WHAT IS EXPECTED
When you return the data, keep each character exactly as it appears.
- Opening Delimiter -
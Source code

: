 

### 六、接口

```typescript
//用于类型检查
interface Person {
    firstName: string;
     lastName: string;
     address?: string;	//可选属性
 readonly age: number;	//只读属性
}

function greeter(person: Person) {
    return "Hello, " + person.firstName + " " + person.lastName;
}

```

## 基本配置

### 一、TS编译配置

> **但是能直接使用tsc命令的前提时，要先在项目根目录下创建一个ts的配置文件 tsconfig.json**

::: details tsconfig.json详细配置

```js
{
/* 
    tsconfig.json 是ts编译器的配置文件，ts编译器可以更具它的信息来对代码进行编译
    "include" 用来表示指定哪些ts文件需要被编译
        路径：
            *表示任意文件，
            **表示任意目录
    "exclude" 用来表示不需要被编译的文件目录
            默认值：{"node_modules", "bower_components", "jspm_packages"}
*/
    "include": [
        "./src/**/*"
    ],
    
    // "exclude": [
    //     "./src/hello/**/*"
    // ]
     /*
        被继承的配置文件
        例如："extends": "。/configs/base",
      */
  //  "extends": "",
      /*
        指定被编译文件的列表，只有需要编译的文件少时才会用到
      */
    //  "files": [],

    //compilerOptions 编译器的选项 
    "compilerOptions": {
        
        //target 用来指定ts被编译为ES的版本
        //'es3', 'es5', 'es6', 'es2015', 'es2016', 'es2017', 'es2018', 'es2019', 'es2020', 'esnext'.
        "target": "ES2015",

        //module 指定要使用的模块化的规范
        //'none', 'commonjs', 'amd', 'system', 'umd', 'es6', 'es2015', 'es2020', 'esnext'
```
- Closing Delimiter -
EXERCISE RESULT
Source code

: 

### 六、接口

```typescript
//用于类型检查
interface Person {
    firstName: string;
     lastName: string;
     address?: string;	//可选属性
 readonly age: number;	//只读属性
}

function greeter(person: Person) {
    return "Hello, " + person.firstName + " " + person.lastName;
}

```

## 基本配置

### 一、TS编译配置

> **但是能直接使用tsc命令的前提时，要先在项目根目录下创建一个ts的配置文件 tsconfig.json**

::: details tsconfig.json详细配置

```js
{
/* 
    tsconfig.json 是ts编译器的配置文件，ts编译器可以更具它的信息来对代码进行编译
    "include" 用来表示指定哪些ts文件需要被编译
        路径：
            *表示任意文件，
            **表示任意目录
    "exclude" 用来表示不需要被编译的文件目录
            默认值：{"node_modules", "bower_components", "jspm_packages"}
*/
    "include": [
        "./src/**/*"
    ],
    
    // "exclude": [
    //     "./src/hello/**/*"
    // ]
     /*
        被继承的配置文件
        例如："extends": "。/configs/base",
      */
  //  "extends": "",
      /*
        指定被编译文件的列表，只有需要编译的文件少时才会用到
      */
    //  "files": [],

    //compilerOptions 编译器的选项 
    "compilerOptions": {
        
        //target 用来指定ts被编译为ES的版本
        //'es3', 'es5', 'es6', 'es2015', 'es2016', 'es2017', 'es2018', 'es2019', 'es2020', 'esnext'.
        "target": "ES2015",

        //module 指定要使用的模块化的规范
        //'none', 'commonjs', 'amd', 'system', 'umd', 'es6', 'es2015', 'es2020', 'esnext'
```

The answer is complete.